The conclusion is that each r is 3T±1 where T is any integer. So at the last stage s↓n=-⅔(r↓(n-1))=-⅔(3T±1)=2T±⅔, which is not an integer, thus proving that 2x+5 and 3 can’t be combined.
(b)
Let P(x)=r₁x+r₀ and Q(x)=s₂x²+s₁x+s₀, then:
(r₁x+r₀)(2x+5)+4(s₂x²+s₁x+s₀)=1.
2r₁x²+5r₁x
+2r₀x+5r₀+
4s₂x²+4s₁x+4s₀=1.
(1) 2r₁+4s₂=0
(2) 2r₀+5r₁+4s₁=0
(3) 5r₀+4s₀=1
From (3) we can see straight away that r₀=1 and s₀=-1 satisfies the equation. But other values are possible, for example, r₀=-3, s₀=4.
Substitute r₀=1 in (2):
2+5r₁+4s₁=0, r₁=⅕(-4s₁-2). When s₁=2, r₁=-2.
In (1), substitute r₁=-2: -4+4s₂=0, so s₂=1.

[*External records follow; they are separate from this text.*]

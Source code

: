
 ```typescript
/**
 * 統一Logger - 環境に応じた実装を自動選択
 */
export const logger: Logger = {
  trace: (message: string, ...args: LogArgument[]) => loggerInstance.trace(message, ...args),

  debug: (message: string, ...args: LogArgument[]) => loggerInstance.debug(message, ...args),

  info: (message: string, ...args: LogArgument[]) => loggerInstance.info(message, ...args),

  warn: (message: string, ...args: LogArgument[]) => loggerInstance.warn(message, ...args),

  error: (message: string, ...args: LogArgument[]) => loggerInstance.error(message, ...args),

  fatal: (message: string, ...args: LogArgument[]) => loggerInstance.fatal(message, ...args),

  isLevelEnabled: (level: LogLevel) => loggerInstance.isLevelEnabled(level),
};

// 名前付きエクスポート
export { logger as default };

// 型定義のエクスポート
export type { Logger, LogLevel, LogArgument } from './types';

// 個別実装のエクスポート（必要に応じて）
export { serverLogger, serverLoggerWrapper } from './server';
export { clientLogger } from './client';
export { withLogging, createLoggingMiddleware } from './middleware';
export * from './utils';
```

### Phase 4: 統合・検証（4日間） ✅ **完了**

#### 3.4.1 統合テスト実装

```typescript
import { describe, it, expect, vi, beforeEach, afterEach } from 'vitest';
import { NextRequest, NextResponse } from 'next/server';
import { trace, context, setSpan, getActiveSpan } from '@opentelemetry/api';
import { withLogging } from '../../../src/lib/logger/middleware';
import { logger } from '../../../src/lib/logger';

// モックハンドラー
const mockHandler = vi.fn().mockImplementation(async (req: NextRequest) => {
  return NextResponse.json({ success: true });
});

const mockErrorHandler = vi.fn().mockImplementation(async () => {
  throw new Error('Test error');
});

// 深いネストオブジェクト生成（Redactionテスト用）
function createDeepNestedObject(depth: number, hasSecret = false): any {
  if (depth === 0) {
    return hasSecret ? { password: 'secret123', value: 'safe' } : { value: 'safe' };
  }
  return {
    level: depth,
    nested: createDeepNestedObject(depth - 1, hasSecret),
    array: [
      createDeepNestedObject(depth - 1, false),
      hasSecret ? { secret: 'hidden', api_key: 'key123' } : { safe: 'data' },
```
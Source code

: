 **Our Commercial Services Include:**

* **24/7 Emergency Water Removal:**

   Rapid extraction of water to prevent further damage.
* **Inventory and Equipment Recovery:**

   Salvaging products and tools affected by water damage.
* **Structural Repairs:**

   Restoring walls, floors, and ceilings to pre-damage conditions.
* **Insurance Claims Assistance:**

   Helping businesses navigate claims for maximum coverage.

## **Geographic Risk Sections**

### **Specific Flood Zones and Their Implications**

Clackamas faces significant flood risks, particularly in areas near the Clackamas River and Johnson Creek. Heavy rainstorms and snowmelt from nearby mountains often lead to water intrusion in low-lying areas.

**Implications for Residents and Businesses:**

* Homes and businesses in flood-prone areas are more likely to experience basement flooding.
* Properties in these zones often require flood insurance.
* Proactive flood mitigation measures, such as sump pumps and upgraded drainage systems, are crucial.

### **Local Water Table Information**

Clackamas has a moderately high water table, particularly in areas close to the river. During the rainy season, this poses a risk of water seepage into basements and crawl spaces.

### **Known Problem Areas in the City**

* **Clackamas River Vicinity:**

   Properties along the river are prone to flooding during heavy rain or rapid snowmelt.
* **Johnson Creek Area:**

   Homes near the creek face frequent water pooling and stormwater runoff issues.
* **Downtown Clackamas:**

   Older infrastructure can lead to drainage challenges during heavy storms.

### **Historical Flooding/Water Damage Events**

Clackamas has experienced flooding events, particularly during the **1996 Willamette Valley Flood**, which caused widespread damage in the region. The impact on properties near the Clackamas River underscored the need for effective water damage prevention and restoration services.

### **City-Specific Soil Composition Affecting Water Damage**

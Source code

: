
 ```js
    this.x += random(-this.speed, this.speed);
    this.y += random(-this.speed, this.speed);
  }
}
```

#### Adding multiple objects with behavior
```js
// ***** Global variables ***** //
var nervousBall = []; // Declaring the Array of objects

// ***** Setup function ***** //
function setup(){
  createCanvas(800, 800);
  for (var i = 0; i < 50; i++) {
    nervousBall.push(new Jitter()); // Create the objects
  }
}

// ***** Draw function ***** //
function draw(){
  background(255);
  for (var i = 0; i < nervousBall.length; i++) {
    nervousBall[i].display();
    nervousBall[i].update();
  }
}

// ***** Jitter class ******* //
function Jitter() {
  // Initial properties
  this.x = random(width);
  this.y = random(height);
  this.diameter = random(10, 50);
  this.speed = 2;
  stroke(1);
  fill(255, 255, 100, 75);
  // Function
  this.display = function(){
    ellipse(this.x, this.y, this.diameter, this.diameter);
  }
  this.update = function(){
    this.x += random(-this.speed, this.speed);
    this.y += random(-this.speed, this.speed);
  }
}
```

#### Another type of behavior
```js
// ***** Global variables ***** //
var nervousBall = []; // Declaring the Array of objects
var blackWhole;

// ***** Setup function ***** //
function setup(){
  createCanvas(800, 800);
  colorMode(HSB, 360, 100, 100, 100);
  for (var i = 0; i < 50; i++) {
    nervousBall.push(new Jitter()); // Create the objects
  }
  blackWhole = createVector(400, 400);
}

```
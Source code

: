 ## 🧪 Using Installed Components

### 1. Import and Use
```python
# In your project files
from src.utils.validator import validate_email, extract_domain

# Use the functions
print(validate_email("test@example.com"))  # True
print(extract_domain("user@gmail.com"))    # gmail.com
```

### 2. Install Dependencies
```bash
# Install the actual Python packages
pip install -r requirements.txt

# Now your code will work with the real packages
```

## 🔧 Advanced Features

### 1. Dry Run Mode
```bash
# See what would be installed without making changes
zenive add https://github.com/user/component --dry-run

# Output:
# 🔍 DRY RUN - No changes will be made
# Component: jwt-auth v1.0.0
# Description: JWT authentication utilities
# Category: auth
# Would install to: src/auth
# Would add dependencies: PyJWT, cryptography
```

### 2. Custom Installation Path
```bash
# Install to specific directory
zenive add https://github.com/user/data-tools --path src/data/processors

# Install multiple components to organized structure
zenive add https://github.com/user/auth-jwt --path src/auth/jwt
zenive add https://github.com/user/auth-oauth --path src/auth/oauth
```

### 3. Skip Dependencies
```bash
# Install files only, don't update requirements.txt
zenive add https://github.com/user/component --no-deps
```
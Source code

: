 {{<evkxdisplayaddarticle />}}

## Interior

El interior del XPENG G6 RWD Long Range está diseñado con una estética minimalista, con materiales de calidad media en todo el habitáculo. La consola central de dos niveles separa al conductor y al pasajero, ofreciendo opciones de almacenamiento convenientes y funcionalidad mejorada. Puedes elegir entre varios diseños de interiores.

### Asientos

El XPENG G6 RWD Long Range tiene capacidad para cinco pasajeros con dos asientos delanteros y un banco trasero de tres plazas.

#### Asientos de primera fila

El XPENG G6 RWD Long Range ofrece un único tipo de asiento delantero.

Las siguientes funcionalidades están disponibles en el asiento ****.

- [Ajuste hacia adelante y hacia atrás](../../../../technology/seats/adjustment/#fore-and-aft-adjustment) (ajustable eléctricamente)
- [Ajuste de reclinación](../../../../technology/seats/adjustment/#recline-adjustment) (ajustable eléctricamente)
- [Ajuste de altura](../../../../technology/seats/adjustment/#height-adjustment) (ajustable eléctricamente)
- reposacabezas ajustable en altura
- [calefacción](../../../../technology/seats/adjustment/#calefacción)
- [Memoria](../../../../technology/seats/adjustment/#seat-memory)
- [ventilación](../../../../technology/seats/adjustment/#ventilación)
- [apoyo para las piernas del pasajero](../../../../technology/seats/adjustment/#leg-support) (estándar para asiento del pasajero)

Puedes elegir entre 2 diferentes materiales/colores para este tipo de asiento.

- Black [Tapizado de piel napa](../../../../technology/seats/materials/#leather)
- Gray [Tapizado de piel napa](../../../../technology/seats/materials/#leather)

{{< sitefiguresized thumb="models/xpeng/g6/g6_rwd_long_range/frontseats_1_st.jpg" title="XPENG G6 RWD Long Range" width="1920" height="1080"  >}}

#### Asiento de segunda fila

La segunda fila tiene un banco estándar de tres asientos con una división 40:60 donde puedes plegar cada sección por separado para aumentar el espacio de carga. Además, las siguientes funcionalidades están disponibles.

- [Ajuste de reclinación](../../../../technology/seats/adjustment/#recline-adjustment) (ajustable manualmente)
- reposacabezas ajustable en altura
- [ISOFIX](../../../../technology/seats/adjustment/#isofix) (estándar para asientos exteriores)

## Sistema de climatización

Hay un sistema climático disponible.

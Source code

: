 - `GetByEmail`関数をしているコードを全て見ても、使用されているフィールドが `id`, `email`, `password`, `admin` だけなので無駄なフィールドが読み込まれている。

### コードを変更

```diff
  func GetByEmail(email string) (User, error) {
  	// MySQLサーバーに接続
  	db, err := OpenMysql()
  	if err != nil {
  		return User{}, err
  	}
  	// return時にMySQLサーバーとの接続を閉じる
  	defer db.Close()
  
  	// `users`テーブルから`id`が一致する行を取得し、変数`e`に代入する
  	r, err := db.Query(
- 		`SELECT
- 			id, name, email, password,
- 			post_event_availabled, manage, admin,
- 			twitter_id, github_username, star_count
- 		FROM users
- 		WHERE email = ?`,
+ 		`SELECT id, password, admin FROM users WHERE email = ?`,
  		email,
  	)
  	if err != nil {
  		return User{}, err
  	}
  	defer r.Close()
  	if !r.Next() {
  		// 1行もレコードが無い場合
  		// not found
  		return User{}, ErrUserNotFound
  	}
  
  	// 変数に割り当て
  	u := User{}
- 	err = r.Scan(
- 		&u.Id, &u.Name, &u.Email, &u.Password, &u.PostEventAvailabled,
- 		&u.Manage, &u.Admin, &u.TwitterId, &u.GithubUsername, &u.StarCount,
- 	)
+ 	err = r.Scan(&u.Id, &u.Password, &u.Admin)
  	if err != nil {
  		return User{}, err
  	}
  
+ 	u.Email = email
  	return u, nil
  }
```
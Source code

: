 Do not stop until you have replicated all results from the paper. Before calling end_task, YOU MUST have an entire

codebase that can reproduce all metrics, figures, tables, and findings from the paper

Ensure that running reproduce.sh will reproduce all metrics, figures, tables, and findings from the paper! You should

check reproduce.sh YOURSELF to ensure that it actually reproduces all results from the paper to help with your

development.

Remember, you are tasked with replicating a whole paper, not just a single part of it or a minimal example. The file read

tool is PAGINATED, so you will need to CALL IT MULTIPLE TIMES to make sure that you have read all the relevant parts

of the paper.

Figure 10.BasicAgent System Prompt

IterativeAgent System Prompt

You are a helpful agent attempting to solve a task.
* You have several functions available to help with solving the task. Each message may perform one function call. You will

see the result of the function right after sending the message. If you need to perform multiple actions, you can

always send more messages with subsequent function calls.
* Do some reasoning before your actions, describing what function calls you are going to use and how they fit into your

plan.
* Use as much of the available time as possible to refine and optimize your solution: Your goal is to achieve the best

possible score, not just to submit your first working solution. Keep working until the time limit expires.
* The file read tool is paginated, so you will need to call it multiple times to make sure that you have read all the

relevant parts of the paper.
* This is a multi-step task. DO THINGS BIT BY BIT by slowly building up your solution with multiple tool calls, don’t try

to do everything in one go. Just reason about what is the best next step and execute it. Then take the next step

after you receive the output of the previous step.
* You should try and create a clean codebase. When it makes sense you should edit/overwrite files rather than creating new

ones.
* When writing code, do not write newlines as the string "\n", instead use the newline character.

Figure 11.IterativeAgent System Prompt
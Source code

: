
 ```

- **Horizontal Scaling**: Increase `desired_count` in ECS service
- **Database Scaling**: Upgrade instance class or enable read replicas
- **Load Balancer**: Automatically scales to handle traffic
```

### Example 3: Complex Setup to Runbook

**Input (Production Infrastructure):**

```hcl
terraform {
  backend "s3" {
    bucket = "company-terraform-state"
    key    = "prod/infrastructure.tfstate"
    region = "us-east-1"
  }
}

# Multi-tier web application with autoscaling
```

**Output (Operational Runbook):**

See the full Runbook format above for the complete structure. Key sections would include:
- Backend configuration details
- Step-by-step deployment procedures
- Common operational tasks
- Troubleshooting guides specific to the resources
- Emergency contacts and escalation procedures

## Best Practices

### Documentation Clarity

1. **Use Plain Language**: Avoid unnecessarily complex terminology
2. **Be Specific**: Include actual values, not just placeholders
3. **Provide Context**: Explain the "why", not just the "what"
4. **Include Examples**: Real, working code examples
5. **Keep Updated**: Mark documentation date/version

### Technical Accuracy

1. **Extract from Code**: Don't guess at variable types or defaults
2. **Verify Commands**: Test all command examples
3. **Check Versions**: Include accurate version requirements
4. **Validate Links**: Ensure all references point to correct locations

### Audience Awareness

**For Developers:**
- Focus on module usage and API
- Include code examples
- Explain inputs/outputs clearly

So, P(x)=-2x+1, Q(x)=x²+2x-1.
CHECK
(-2x+1)(2x+5)+4(x²+2x-1)=-4x²-8x+5+4x²+8x-4=1.
(c)
25 gives P=10x-11 and Q=-6x²+3x+4. 20 gives no valid polynomials, There’s insufficient space to continue this answer.